--- START ---

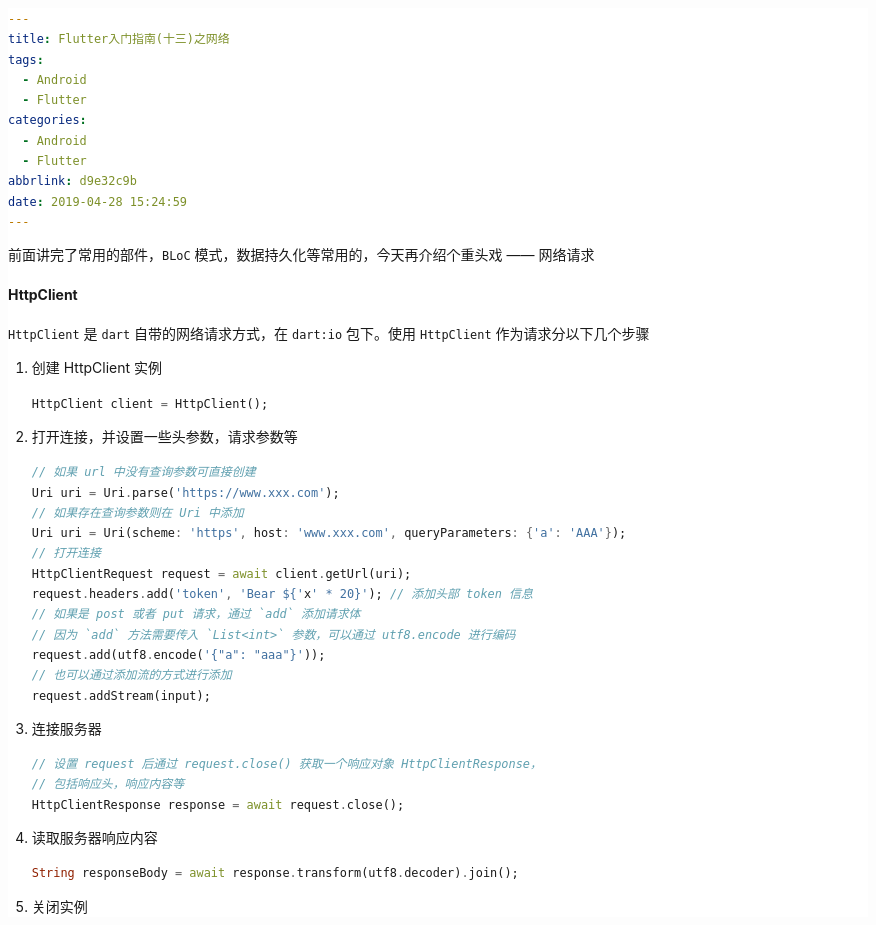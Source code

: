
 ```yaml
---
title: Flutter入门指南(十三)之网络
tags:
  - Android
  - Flutter
categories:
  - Android
  - Flutter
abbrlink: d9e32c9b
date: 2019-04-28 15:24:59
---
```


前面讲完了常用的部件，`BLoC` 模式，数据持久化等常用的，今天再介绍个重头戏 —— 网络请求

#### HttpClient

`HttpClient` 是 `dart` 自带的网络请求方式，在 `dart:io` 包下。使用 `HttpClient` 作为请求分以下几个步骤

1. 创建 HttpClient 实例

   ```dart
   HttpClient client = HttpClient();
   ```

2. 打开连接，并设置一些头参数，请求参数等

   ```dart
   // 如果 url 中没有查询参数可直接创建
   Uri uri = Uri.parse('https://www.xxx.com');
   // 如果存在查询参数则在 Uri 中添加
   Uri uri = Uri(scheme: 'https', host: 'www.xxx.com', queryParameters: {'a': 'AAA'});
   // 打开连接
   HttpClientRequest request = await client.getUrl(uri);
   request.headers.add('token', 'Bear ${'x' * 20}'); // 添加头部 token 信息
   // 如果是 post 或者 put 请求，通过 `add` 添加请求体
   // 因为 `add` 方法需要传入 `List<int>` 参数，可以通过 utf8.encode 进行编码
   request.add(utf8.encode('{"a": "aaa"}'));
   // 也可以通过添加流的方式进行添加
   request.addStream(input);
   ```

3. 连接服务器

   ```dart
   // 设置 request 后通过 request.close() 获取一个响应对象 HttpClientResponse，
   // 包括响应头，响应内容等
   HttpClientResponse response = await request.close();
   ```

4. 读取服务器响应内容

   ```dart
   String responseBody = await response.transform(utf8.decoder).join();
   ```

5. 关闭实例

--- END ---

EXERCISE DIRECTIONS: Give the number of lines in the records that hold the word "encode", with no other words.

YOUR SOLUTION: 2